In this study, the AUC of EMAP II+CD16+% for distinguishing NHL patients with complete remission from normal individuals was 0.921. It was higher than the EMAP II+CD22+% (AUC = 0.854) percentage, with a cut-off for EMAP II+CD16+% = 1.3%. The specificity and sensitivity of EMAP II+CD16+% and EMAP II+CD22+% for differentiating this subgroup were 100% and 73%, respectively. The AUC of EMAP II+CD4+% for identifying NHL with complete remission was higher than EMAP II+CD8+ (AUC = 0.855 and 0.789, respectively). Percentages of EMAP II+CD16+ had the best diagnostic performance for diagnosing complete remission in NHL.

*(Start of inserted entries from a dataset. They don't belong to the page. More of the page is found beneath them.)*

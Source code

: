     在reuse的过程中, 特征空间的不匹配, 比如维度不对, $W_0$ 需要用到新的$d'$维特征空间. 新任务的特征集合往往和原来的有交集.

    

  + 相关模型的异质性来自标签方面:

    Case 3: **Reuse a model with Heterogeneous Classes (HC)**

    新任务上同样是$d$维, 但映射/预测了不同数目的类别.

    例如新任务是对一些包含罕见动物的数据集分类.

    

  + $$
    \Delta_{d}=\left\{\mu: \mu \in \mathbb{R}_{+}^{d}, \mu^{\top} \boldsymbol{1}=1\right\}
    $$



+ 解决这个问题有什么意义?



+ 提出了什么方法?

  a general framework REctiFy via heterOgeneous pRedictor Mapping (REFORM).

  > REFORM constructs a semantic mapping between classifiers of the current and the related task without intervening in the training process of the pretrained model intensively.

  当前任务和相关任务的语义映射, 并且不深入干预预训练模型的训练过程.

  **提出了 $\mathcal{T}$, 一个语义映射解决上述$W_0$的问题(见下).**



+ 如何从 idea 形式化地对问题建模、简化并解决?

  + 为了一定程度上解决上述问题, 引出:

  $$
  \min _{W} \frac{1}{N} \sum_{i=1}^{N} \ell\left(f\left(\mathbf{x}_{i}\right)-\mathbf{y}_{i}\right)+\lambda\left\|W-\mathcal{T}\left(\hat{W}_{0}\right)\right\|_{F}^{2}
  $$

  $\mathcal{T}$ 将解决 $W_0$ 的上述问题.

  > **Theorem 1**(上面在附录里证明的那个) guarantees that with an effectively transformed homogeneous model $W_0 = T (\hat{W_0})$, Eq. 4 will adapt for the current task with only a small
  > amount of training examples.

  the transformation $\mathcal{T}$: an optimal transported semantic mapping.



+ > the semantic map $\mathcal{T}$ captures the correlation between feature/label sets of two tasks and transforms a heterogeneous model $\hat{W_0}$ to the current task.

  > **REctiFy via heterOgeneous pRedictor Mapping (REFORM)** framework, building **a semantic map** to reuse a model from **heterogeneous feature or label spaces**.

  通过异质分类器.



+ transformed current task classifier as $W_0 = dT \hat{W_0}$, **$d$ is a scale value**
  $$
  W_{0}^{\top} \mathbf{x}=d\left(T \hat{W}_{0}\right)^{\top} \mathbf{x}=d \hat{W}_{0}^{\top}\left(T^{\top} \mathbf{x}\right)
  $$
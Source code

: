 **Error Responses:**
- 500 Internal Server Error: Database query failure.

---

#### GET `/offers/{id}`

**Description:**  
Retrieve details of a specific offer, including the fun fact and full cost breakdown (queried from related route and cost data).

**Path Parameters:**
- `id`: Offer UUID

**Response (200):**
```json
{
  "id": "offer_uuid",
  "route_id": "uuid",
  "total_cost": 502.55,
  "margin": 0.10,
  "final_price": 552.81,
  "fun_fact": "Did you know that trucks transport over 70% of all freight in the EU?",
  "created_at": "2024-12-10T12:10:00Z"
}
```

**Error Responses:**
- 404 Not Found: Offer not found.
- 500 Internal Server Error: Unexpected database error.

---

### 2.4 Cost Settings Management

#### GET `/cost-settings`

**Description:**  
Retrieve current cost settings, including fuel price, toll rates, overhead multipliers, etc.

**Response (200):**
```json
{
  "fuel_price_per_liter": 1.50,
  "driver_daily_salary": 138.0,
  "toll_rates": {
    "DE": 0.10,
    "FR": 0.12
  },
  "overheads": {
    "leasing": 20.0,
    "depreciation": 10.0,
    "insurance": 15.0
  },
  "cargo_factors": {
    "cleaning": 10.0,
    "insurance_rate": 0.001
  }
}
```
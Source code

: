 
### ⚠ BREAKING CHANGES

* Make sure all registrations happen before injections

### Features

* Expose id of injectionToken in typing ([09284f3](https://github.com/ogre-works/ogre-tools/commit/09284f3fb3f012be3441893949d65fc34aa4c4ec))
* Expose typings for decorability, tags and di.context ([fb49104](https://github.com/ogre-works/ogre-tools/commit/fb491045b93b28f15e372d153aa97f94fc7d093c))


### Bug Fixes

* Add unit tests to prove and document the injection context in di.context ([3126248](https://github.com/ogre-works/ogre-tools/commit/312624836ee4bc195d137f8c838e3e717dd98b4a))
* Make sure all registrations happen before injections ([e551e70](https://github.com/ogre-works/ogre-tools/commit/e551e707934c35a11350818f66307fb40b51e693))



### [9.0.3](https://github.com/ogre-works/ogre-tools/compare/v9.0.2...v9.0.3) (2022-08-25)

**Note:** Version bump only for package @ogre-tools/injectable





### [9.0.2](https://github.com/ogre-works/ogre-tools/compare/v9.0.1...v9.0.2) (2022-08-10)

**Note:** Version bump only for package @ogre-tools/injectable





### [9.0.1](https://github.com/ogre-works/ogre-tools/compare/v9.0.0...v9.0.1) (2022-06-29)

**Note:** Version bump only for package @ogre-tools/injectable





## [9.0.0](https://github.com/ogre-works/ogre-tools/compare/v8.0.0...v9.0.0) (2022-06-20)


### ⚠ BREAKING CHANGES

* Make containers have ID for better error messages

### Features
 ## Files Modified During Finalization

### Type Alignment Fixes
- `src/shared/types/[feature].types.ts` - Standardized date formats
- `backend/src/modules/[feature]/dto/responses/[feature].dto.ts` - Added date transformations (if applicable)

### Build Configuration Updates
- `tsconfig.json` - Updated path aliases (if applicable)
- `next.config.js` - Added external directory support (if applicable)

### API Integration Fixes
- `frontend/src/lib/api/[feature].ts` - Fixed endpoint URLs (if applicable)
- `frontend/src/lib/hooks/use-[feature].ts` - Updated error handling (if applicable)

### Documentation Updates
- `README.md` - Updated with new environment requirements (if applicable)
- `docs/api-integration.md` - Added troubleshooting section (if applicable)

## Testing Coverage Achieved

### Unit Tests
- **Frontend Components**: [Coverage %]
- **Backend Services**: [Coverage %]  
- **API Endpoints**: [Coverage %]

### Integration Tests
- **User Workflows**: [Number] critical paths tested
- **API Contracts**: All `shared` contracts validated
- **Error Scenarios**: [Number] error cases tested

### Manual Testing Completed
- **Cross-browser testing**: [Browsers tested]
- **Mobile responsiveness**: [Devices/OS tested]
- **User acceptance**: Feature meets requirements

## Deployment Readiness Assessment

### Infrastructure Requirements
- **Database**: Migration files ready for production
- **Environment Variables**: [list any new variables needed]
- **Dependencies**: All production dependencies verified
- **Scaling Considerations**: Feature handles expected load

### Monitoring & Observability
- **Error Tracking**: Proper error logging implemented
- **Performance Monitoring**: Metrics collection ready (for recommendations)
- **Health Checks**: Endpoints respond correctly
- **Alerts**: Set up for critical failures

Several limitations should be noted. The overall sample size of NHL cases, especially T-NHL cases, is relatively small; thus, further larger prospective longitudinal studies are required. Another limitation is the lack of EMAP II assessment on lymphoma cells. Future experiments are required to assess tumoral EMAP II expression in patients with lymphoma. Further studies are required to investigate the mechanistic insights of EMAP II expression in peripheral blood cells. Two-color staining might be considered a limitation of the study. Multicolor protocols will be followed in future experiments.
5. Conclusion
In conclusion, this study provides the first evidence of EMAP II expression on peripheral blood cells and highlights its prognostic value in NHL. Peripheral CD36 and EMAP II coexpression in NHL patients suggests that EMAP II expression might regulate tumor dissemination and identify NHL patients with more aggressive diseases. The data highlight and inform about the pathogenesis of NHL.
Abbreviations
-
- AIMP1:
-
- Aminoacyl-tRNA synthetase-interacting multifunctional protein 1
-
- ARS:
-
- Aminoacyl-tRNA synthetase
-
- AUC:
-
- Area under the ROC curve
-
- CD36:
-
- Cluster of differentiation 36
-
- CHOP:
-
- Cyclophosphamide, hydroxydaunorubicin, oncovin, prednisone
-
- CR:
-
- Complete remission
-
- EMAP II:
-
- Endothelial monocyte activating polypeptide-II
-
- LDH:
-
- Lactate dehydrogenase
-
- NHL:
-
- Non-Hodgkin lymphomas
-
- PBMCs:
-
- Peripheral blood mononuclear cells
-
- PBS:
-
- Phosphate-buffered solution
-
- ROC curve:
-
- Receiver operating characteristic curve
-
- TNF-alpha:
-
- TNF-alpha.
Ethical Approval
The research was carried out in accordance with the Declaration of Helsinki’s principles. Minia University, Faculty of Medicine Ethics Committee approved the study and gave informed consent to the study protocol, which was authorized by the faculty (Ref No.: 252).
Consent
All subjects who took part in this study gave their informed written consent.
Conflicts of Interest
The author declares no financial or commercial conflicts of interest.
Acknowledgments
The author expresses gratitude to all the study’s participants and technicians.
Open Research
Data Availability
The datasets for this study are available from the corresponding authors upon reasonable request.